Vision API Product Search allows retailers to create products, each containing reference images that visually describe the product from a set of viewpoints. Retailers can then add these products to product sets. Currently Vision API Product Search supports the following product categories: homegoods, apparel, toys, packaged goods, and general .

When users query the product set with their own images, Vision API Product Search applies machine learning to compare the product in the user's query image with the images in the retailer's product set, and then returns a ranked list of visually and semantically similar results.

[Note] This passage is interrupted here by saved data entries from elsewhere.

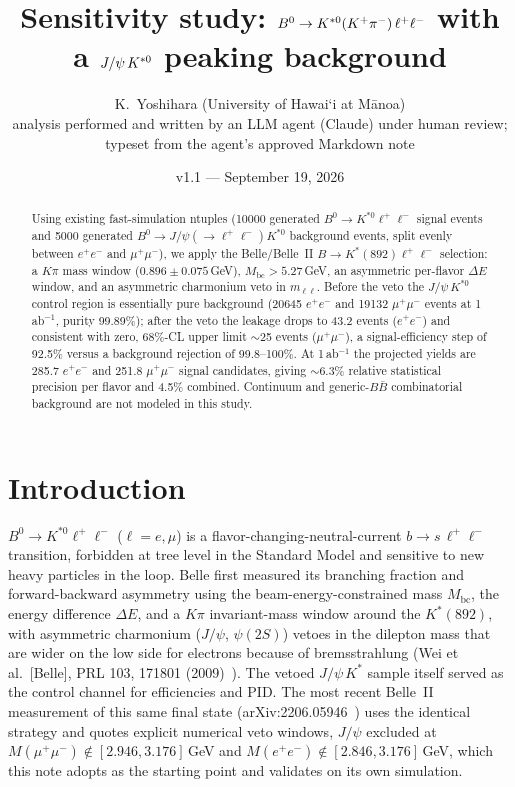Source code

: \documentclass[11pt]{article}
\title{Sensitivity study: $B^0 \to \Kst(K^{+}\pi^{-})\,\ell^{+}\ell^{-}$
  with a $\jpsi\,\Kst$ peaking background}
\author{K.~Yoshihara (University of Hawai\textquoteleft i at M\=anoa)\\[2pt]
  \small analysis performed and written by an LLM agent (Claude) under
  human review;\\ \small typeset from the agent's approved Markdown note}
\date{v1.1 --- September 19, 2026}
\newcommand{\Kst}{K^{*0}}
\newcommand{\Mbc}{M_{\mathrm{bc}}}
\newcommand{\dE}{\Delta E}
\newcommand{\mll}{m_{\ell\ell}}
\newcommand{\jpsi}{J/\psi}
\begin{document}
\maketitle

\begin{center}
\end{center}

\begin{abstract}
Using existing fast-simulation ntuples (10000 generated
$B^0\to\Kst\ell^{+}\ell^{-}$ signal events and 5000 generated
$B^0\to\jpsi(\to\ell^{+}\ell^{-})\Kst$ background events, split evenly
between $e^+e^-$ and $\mu^+\mu^-$), we apply the Belle/Belle~II
$B\to K^{*}(892)\ell^{+}\ell^{-}$ selection: a $K\pi$ mass window
($0.896 \pm 0.075$\,GeV), $\Mbc > 5.27$\,GeV, an asymmetric per-flavor
$\dE$ window, and an asymmetric charmonium veto in $\mll$. Before the
veto the $\jpsi\,\Kst$ control region is essentially pure background
(20645 $e^+e^-$ and 19132 $\mu^+\mu^-$ events at 1\,ab$^{-1}$, purity
99.89\%); after the veto the leakage drops to 43.2 events ($e^+e^-$) and
consistent with zero, 68\%-CL upper limit $\sim$25 events
($\mu^+\mu^-$), a signal-efficiency step of 92.5\% versus a background
rejection of 99.8--100\%. At 1\,ab$^{-1}$ the projected yields are 285.7
$e^+e^-$ and 251.8 $\mu^+\mu^-$ signal candidates, giving $\sim$6.3\%
relative statistical precision per flavor and 4.5\% combined. Continuum
and generic-$B\bar B$ combinatorial background are not modeled in this
study.
\end{abstract}

\tableofcontents

\section{Introduction}

$B^0\to\Kst\ell^{+}\ell^{-}$ ($\ell = e,\mu$) is a
flavor-changing-neutral-current $b\to s\,\ell^{+}\ell^{-}$ transition,
forbidden at tree level in the Standard Model and sensitive to new heavy
particles in the loop. Belle first measured its branching fraction and
forward-backward asymmetry using the beam-energy-constrained mass
$\Mbc$, the energy difference $\dE$, and a $K\pi$ invariant-mass window
around the $K^{*}(892)$, with asymmetric charmonium ($\jpsi$,
$\psi(2S)$) vetoes in the dilepton mass that are wider on the low side
for electrons because of bremsstrahlung (Wei et al.\ [Belle], PRL 103,
171801 (2009)~\cite{Wei:2009}). The vetoed $\jpsi\,K^{*}$ sample itself
served as the control channel for efficiencies and PID. The most recent
Belle~II measurement of this same final state
(arXiv:2206.05946~\cite{BelleII:2206}) uses the
identical strategy and quotes explicit numerical veto windows, $\jpsi$
excluded at $M(\mu^+\mu^-) \notin [2.946, 3.176]$\,GeV and
$M(e^+e^-) \notin [2.846, 3.176]$\,GeV, which this note adopts as the
starting point and validates on its own simulation.
\end{document}
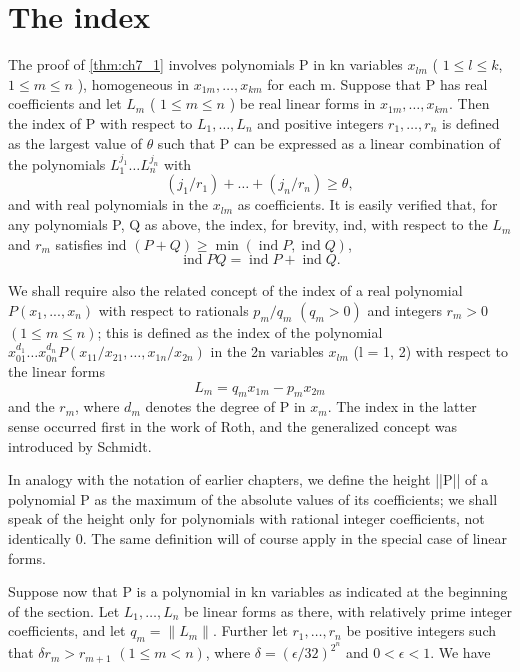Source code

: \section{The index}\label{sec:ch7_3}

The proof of \autoref{thm:ch7_1} involves polynomials P in kn variables  $x_{lm}$  ( $1 \le l \le k$,  $1 \le m \le n$ ), homogeneous in  $x_{1m}, \ldots, x_{km}$  for each m. Suppose that P has real coefficients and let  $L_m$  ( $1 \le m \le n$ ) be real linear forms in  $x_{1m}, \ldots, x_{km}$. Then the index of P with respect to  $L_1, \ldots, L_n$  and positive integers  $r_1, \ldots, r_n$  is defined as the largest value of  $\theta$  such that P can be expressed as a linear combination of the polynomials  $L_1^{j_1} \ldots L_n^{j_n}$  with
\[(j_1/r_1) + \ldots + (j_n/r_n) \geq \theta,\]
and with real polynomials in the  $x_{lm}$  as coefficients. It is easily verified that, for any polynomials P, Q as above, the index, for brevity, ind, with respect to the  $L_m$  and  $r_m$  satisfies ind  $(P+Q) \ge \min (\operatorname{ind} P, \operatorname{ind} Q)$,
\[\operatorname{ind} PQ = \operatorname{ind} P + \operatorname{ind} Q.\]

We shall require also the related concept of the index of a real polynomial  $P(x_1, ..., x_n)$  with respect to rationals  $p_m/q_m$   $(q_m > 0)$  and integers  $r_m > 0$   $(1 \le m \le n)$; this is defined as the index of the polynomial  $x_{01}^{d_1} \dots x_{0n}^{d_n} P(x_{11}/x_{21}, \dots, x_{1n}/x_{2n})$  in the 2n variables  $x_{lm}$  (l = 1, 2) with respect to the linear forms
\[L_m = q_m x_{1m} - p_m x_{2m}\]
and the  $r_m$, where  $d_m$  denotes the degree of P in  $x_m$. The index in the latter sense occurred first in the work of Roth, and the generalized concept was introduced by Schmidt.

In analogy with the notation of earlier chapters, we define the height ||P|| of a polynomial P as the maximum of the absolute values of its coefficients; we shall speak of the height only for polynomials with rational integer coefficients, not identically 0. The same definition will of course apply in the special case of linear forms.

Suppose now that P is a polynomial in kn variables as indicated at the beginning of the section. Let  $L_1, \dots, L_n$  be linear forms as there, with relatively prime integer coefficients, and let  $q_m = \|L_m\|$. Further let  $r_1, \dots, r_n$  be positive integers such that  $\delta r_m > r_{m+1}$   $(1 \le m < n)$, where  $\delta = (\epsilon/32)^{2^n}$  and  $0 < \epsilon < 1$. We have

After loading your catalog into Vision Product Search, you'll be able to search for similar products in your catalog by providing a image

> This notebook is using a Kaggle dataset for product recognition. The goal is to extract a csv for bulk import in Product Vision Search  

**Useful links:**  
https://github.com/zinjiggle/google-product-search-simple-ui  
https://github.com/GoogleCloudPlatform/python-docs-samples/tree/master/vision/cloud-client/product_search
https://github.com/googleapis/python-vision/tree/main/samples

## 0. Install vision library

In [1]:
pip install google-cloud-vision

Note: you may need to restart the kernel to use updated packages.


In [2]:
pip install --upgrade google-cloud-storage

Collecting google-cloud-storage
  Downloading google_cloud_storage-2.5.0-py2.py3-none-any.whl (106 kB)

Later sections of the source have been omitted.